┌─ INFORMATION PROVIDED
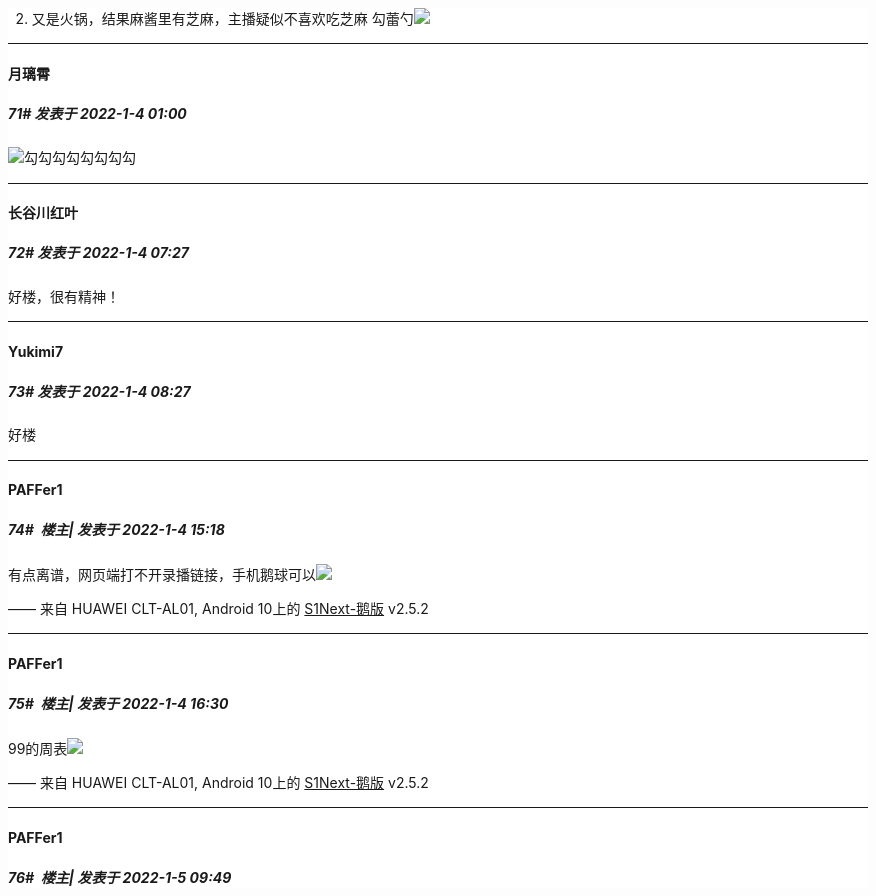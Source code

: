 2. 又是火锅，结果麻酱里有芝麻，主播疑似不喜欢吃芝麻</blockquote>
勾蕾勺<img src="https://static.saraba1st.com/image/smiley/face2017/079.png" referrerpolicy="no-referrer">

*****

####  月璃霄  
##### 71#       发表于 2022-1-4 01:00

<img src="https://static.saraba1st.com/image/smiley/face2017/211.gif" referrerpolicy="no-referrer">勾勾勾勾勾勾勾勾



*****

####  长谷川红叶  
##### 72#       发表于 2022-1-4 07:27

好楼，很有精神！



*****

####  Yukimi7  
##### 73#       发表于 2022-1-4 08:27

好楼



*****

####  PAFFer1  
##### 74#         楼主| 发表于 2022-1-4 15:18

有点离谱，网页端打不开录播链接，手机鹅球可以<img src="https://static.saraba1st.com/image/smiley/face2017/002.png" referrerpolicy="no-referrer">

—— 来自 HUAWEI CLT-AL01, Android 10上的 [S1Next-鹅版](https://github.com/ykrank/S1-Next/releases) v2.5.2



*****

####  PAFFer1  
##### 75#         楼主| 发表于 2022-1-4 16:30

99的周表<img src="https://p.sda1.dev/4/b45fdd6ade9677d2d093e3a5f2dea88d/IMG_CMP_128322060.jpeg" referrerpolicy="no-referrer">

—— 来自 HUAWEI CLT-AL01, Android 10上的 [S1Next-鹅版](https://github.com/ykrank/S1-Next/releases) v2.5.2



*****

####  PAFFer1  
##### 76#         楼主| 发表于 2022-1-5 09:49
└─
### [WHAT IS EXPECTED]
The line containing "发表于 2022-1-4 15:18" and every line after it, through the end of the records, should be repeated exactly and alone.

### [EXERCISE OUTPUT]
##### 74#         楼主| 发表于 2022-1-4 15:18

有点离谱，网页端打不开录播链接，手机鹅球可以<img src="https://static.saraba1st.com/image/smiley/face2017/002.png" referrerpolicy="no-referrer">

—— 来自 HUAWEI CLT-AL01, Android 10上的 [S1Next-鹅版](https://github.com/ykrank/S1-Next/releases) v2.5.2



*****

####  PAFFer1  
##### 75#         楼主| 发表于 2022-1-4 16:30

99的周表<img src="https://p.sda1.dev/4/b45fdd6ade9677d2d093e3a5f2dea88d/IMG_CMP_128322060.jpeg" referrerpolicy="no-referrer">

—— 来自 HUAWEI CLT-AL01, Android 10上的 [S1Next-鹅版](https://github.com/ykrank/S1-Next/releases) v2.5.2



*****

####  PAFFer1  
##### 76#         楼主| 发表于 2022-1-5 09:49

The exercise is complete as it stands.